• _Records provided_
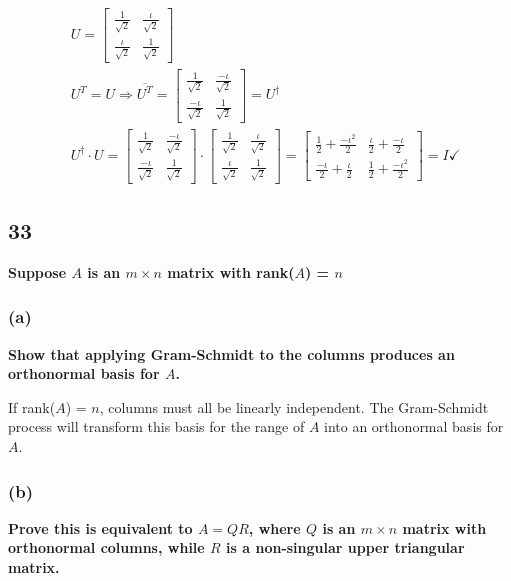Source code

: \documentclass[10pt,letterpaper]{article}
\begin{document}
	\begin{align*}
	&U = \begin{bmatrix}
	\frac{1}{\sqrt{2}} & \frac{\iota}{\sqrt{2}} \\ \frac{\iota}{\sqrt{2}} & \frac{1}{\sqrt{2}} 
	\end{bmatrix} \\ 
	& U^T = U \Rightarrow \overline{U^T} = \begin{bmatrix}
	\frac{1}{\sqrt{2}} & \frac{-\iota}{\sqrt{2}} \\ \frac{-\iota}{\sqrt{2}} & \frac{1}{\sqrt{2}} 
	\end{bmatrix} = U^{\dagger} \\ 
	& U^{\dagger} \cdot U = \begin{bmatrix}
	\frac{1}{\sqrt{2}} & \frac{-\iota}{\sqrt{2}} \\ \frac{-\iota}{\sqrt{2}} & \frac{1}{\sqrt{2}} 
	\end{bmatrix} \cdot \begin{bmatrix}
	\frac{1}{\sqrt{2}} & \frac{\iota}{\sqrt{2}} \\ \frac{\iota}{\sqrt{2}} & \frac{1}{\sqrt{2}} 
	\end{bmatrix} = \begin{bmatrix}
	\frac{1}{2} + \frac{-\iota^2}{2} & \frac{\iota}{2} + \frac{-\iota}{2} \\
	\frac{- \iota}{2} + \frac{\iota}{2} & \frac{1}{2} + \frac{-\iota^2}{2}
	\end{bmatrix} = I \checkmark
	\end{align*}
	\subsection*{33} \textbf{Suppose $A$ is an $m \times n$ matrix with rank($A$) = $n$}
	\subsubsection*{(a)} \textbf{Show that applying Gram-Schmidt to the columns produces an orthonormal basis for $A$.}
	
	If rank($A$) = $n$, columns must all be linearly independent. The Gram-Schmidt process will transform this basis for the range of $A$ into an orthonormal basis for $A$. 
	
	\subsubsection*{(b)} \textbf{Prove this is equivalent to $A=QR$, where $Q$ is an $m \times n$ matrix with orthonormal columns, while $R$ is a non-singular upper triangular matrix. } 
	
\end{document}
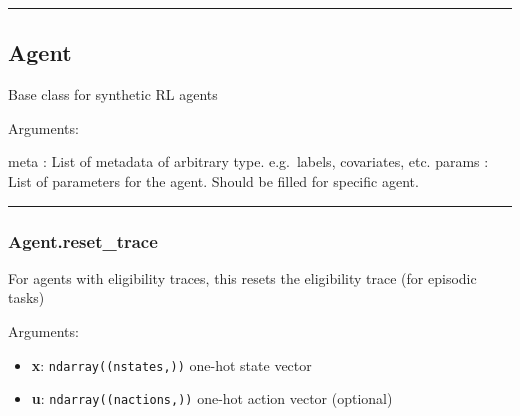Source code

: \begin{Shaded}
\begin{Highlighting}[]
\end{Highlighting}
\end{Shaded}

\begin{center}\rule{0.5\linewidth}{\linethickness}\end{center}

\hypertarget{agent}{%
\subsection{Agent}\label{agent}}

\begin{Shaded}
\begin{Highlighting}[]
\end{Highlighting}
\end{Shaded}

Base class for synthetic RL agents

Arguments:

meta : List of metadata of arbitrary type. e.g.~labels, covariates, etc.
params : List of parameters for the agent. Should be filled for specific
agent.

\begin{center}\rule{0.5\linewidth}{\linethickness}\end{center}

\hypertarget{agent.reset_trace}{%
\subsubsection{Agent.reset\_trace}\label{agent.reset_trace}}

\begin{Shaded}
\begin{Highlighting}[]
\OperatorTok{=}\NormalTok{)}
\end{Highlighting}
\end{Shaded}

For agents with eligibility traces, this resets the eligibility trace
(for episodic tasks)

Arguments:

\begin{itemize}
\tightlist
\item
  \textbf{x}: \texttt{ndarray((nstates,))} one-hot state vector
\item
  \textbf{u}: \texttt{ndarray((nactions,))} one-hot action vector
  (optional)
\end{itemize}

• _Exercise requirements_
Leaving out the pictures, repeat all the entries exactly as they stand.

• _Solved problem_
Source code

: \documentclass[10pt,letterpaper]{article}
\begin{document}
	\begin{align*}
	&U = \begin{bmatrix}
	\frac{1}{\sqrt{2}} & \frac{\iota}{\sqrt{2}} \\ \frac{\iota}{\sqrt{2}} & \frac{1}{\sqrt{2}} 
	\end{bmatrix} \\ 
	& U^T = U \Rightarrow \overline{U^T} = \begin{bmatrix}
	\frac{1}{\sqrt{2}} & \frac{-\iota}{\sqrt{2}} \\ \frac{-\iota}{\sqrt{2}} & \frac{1}{\sqrt{2}} 
	\end{bmatrix} = U^{\dagger} \\ 
	& U^{\dagger} \cdot U = \begin{bmatrix}
	\frac{1}{\sqrt{2}} & \frac{-\iota}{\sqrt{2}} \\ \frac{-\iota}{\sqrt{2}} & \frac{1}{\sqrt{2}} 
	\end{bmatrix} \cdot \begin{bmatrix}
	\frac{1}{\sqrt{2}} & \frac{\iota}{\sqrt{2}} \\ \frac{\iota}{\sqrt{2}} & \frac{1}{\sqrt{2}} 
	\end{bmatrix} = \begin{bmatrix}
	\frac{1}{2} + \frac{-\iota^2}{2} & \frac{\iota}{2} + \frac{-\iota}{2} \\
	\frac{- \iota}{2} + \frac{\iota}{2} & \frac{1}{2} + \frac{-\iota^2}{2}
	\end{bmatrix} = I \checkmark
	\end{align*}
	\subsection*{33} \textbf{Suppose $A$ is an $m \times n$ matrix with rank($A$) = $n$}
	\subsubsection*{(a)} \textbf{Show that applying Gram-Schmidt to the columns produces an orthonormal basis for $A$.}
	
	If rank($A$) = $n$, columns must all be linearly independent. The Gram-Schmidt process will transform this basis for the range of $A$ into an orthonormal basis for $A$. 
	
	\subsubsection*{(b)} \textbf{Prove this is equivalent to $A=QR$, where $Q$ is an $m \times n$ matrix with orthonormal columns, while $R$ is a non-singular upper triangular matrix. } 
	
\end{document}
Source code

: \begin{Shaded}
\begin{Highlighting}[]
\end{Highlighting}
\end{Shaded}

\begin{center}\rule{0.5\linewidth}{\linethickness}\end{center}

\hypertarget{agent}{%
\subsection{Agent}\label{agent}}

\begin{Shaded}
\begin{Highlighting}[]
\end{Highlighting}
\end{Shaded}

Base class for synthetic RL agents

Arguments:

meta : List of metadata of arbitrary type. e.g.~labels, covariates, etc.
params : List of parameters for the agent. Should be filled for specific
agent.

\begin{center}\rule{0.5\linewidth}{\linethickness}\end{center}

\hypertarget{agent.reset_trace}{%
\subsubsection{Agent.reset\_trace}\label{agent.reset_trace}}

\begin{Shaded}
\begin{Highlighting}[]
\OperatorTok{=}\NormalTok{)}
\end{Highlighting}
\end{Shaded}

For agents with eligibility traces, this resets the eligibility trace
(for episodic tasks)

Arguments:

\begin{itemize}
\tightlist
\item
  \textbf{x}: \texttt{ndarray((nstates,))} one-hot state vector
\item
  \textbf{u}: \texttt{ndarray((nactions,))} one-hot action vector
  (optional)
\end{itemize}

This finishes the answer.